The next time I saw him was my cousin's wedding. I don't think it was the same summer, but it very well may have been. I remember asking if he'd seen my grandmother, and he commented that he hadn't seen her in (trying to do math in my head....) 40? years. I was walking next to him, and pointed her out to him. He grunted in approval and commented that "she held up pretty well over the years." Is that a Southern compliment?

He died of lung cancer. Smoking cigarettes for half a century (plus) can and will kill you.  He battled this disease for most of the last decade, and it finally took him. I truly believe that he came to see us years ago because he thought it was going to die then, and he needed to make peace before he left this world.  In the last decade, he managed to make peace with his daughters and foster some sort of relationship with all of them.  He finished what he set out to do, and it was okay for him to go.  He had a DNR. He wanted his passing to be just that, not a tug to stay on this plane of existence, but an acceptance that death will take us all.  

In a weird twist of fate, my wonderful friend's father passed away yesterday and we had a long discussion last night and I was mourning his passing only to wake up this morning and find out that my grandfather had passed away.  It has been a strange, and a bit surreal of an experience.

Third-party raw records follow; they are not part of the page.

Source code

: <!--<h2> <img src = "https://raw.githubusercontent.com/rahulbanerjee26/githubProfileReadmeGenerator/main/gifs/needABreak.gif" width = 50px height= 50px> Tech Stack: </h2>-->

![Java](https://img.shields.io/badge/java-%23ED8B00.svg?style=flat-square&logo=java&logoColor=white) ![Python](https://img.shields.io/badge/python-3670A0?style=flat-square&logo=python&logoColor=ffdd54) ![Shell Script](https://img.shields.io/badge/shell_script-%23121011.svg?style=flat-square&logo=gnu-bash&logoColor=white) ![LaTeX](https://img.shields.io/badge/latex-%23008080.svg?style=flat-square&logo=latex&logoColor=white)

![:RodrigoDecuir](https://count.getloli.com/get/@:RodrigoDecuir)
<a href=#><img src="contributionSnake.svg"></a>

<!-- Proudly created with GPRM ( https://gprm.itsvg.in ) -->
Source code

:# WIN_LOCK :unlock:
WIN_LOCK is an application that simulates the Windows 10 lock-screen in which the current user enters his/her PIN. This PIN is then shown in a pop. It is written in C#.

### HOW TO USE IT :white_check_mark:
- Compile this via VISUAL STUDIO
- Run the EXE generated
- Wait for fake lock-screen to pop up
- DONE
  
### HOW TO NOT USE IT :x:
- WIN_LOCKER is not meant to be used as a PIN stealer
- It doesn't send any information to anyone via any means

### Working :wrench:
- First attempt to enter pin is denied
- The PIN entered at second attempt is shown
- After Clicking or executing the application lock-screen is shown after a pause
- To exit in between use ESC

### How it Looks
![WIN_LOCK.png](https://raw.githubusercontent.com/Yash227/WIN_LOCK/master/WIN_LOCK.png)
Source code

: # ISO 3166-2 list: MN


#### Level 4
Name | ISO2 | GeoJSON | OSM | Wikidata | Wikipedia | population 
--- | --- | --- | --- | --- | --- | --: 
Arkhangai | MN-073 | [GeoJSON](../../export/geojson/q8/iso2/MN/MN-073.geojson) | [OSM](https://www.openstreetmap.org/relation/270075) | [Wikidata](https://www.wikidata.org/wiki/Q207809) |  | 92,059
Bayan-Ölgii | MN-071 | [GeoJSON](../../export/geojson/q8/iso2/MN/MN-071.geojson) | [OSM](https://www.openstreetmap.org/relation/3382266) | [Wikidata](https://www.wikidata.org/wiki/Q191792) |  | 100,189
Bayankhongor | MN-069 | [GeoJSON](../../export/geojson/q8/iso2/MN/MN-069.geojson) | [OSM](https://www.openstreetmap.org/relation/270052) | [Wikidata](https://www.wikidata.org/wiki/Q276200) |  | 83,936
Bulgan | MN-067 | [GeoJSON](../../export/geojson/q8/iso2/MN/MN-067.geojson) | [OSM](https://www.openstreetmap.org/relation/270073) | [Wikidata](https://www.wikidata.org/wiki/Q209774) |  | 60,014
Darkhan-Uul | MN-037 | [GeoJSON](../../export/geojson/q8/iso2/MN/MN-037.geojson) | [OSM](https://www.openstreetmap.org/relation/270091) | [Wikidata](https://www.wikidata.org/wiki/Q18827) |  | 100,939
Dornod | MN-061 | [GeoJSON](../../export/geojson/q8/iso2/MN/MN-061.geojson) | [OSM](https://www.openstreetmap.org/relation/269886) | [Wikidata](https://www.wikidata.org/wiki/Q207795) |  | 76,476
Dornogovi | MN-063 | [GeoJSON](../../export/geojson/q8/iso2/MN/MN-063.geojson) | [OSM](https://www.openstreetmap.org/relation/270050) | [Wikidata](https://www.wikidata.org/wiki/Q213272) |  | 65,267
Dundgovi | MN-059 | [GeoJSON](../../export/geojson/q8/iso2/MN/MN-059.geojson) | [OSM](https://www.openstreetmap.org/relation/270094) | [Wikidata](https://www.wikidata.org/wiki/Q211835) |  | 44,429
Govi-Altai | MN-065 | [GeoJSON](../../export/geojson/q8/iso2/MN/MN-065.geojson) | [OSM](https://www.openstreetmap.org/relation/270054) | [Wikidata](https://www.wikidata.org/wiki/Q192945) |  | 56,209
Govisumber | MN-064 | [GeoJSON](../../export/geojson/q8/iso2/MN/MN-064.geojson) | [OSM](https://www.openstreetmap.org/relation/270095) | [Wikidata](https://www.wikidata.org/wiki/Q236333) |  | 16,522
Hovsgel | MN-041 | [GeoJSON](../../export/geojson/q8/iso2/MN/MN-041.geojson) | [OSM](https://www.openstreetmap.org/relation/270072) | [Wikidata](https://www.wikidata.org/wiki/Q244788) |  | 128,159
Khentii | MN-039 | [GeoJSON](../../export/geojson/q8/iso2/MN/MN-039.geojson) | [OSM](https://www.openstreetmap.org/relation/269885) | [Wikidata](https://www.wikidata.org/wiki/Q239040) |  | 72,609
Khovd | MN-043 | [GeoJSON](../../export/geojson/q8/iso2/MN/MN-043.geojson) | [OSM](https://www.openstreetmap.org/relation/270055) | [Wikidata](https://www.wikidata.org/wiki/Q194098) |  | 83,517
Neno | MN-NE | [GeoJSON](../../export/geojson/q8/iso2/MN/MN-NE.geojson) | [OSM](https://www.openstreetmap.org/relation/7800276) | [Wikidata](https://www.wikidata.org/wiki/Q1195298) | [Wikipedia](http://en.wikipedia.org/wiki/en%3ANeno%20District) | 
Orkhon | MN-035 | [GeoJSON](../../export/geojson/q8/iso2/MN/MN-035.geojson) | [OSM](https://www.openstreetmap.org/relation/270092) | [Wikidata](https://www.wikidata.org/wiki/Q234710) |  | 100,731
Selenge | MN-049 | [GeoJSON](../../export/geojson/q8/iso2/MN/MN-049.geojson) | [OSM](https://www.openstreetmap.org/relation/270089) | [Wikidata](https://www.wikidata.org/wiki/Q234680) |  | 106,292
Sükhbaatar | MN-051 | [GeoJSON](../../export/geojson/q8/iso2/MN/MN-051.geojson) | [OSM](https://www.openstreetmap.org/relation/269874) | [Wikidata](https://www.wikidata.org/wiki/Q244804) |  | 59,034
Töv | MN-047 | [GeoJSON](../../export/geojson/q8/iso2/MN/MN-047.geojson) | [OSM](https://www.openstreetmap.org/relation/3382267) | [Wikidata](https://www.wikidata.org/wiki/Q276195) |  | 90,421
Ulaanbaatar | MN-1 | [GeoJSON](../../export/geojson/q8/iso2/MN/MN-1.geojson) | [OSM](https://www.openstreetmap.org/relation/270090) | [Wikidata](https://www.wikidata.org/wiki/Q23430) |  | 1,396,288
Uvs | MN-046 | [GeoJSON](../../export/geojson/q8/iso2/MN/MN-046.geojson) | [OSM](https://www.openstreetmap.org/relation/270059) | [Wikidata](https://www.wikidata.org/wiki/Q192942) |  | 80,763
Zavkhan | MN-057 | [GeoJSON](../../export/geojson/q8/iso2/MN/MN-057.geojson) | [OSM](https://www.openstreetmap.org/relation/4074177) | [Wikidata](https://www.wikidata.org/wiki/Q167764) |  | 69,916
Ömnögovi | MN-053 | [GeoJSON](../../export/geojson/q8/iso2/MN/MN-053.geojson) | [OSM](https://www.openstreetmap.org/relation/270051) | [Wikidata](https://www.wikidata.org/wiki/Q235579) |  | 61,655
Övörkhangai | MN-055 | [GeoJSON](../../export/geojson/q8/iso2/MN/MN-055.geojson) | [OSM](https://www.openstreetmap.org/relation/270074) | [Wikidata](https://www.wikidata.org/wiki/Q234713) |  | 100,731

Today my 5 year college reunion starts, followed by Slumber Parties training, work, a party and finally my trip to Oregon.  Hopefully I can write more there, but until then I bid you adieu and leave you with this prayer:

Omy God!  O Thou forgiver of sins, bestower of gifts, dispeller of afflictions! 
Verily, I beseech thee to forgive the sins of such as have abandoned the physical garment and have ascended to the spiritual world. 
O my Lord!  Purify them from trespasses, dispel their sorrows, and change their darkness into light.  Cause them to enter the garden of happiness, cleanse them with the most pure water, and grant them to behold Thy splendors on the loftiest mount.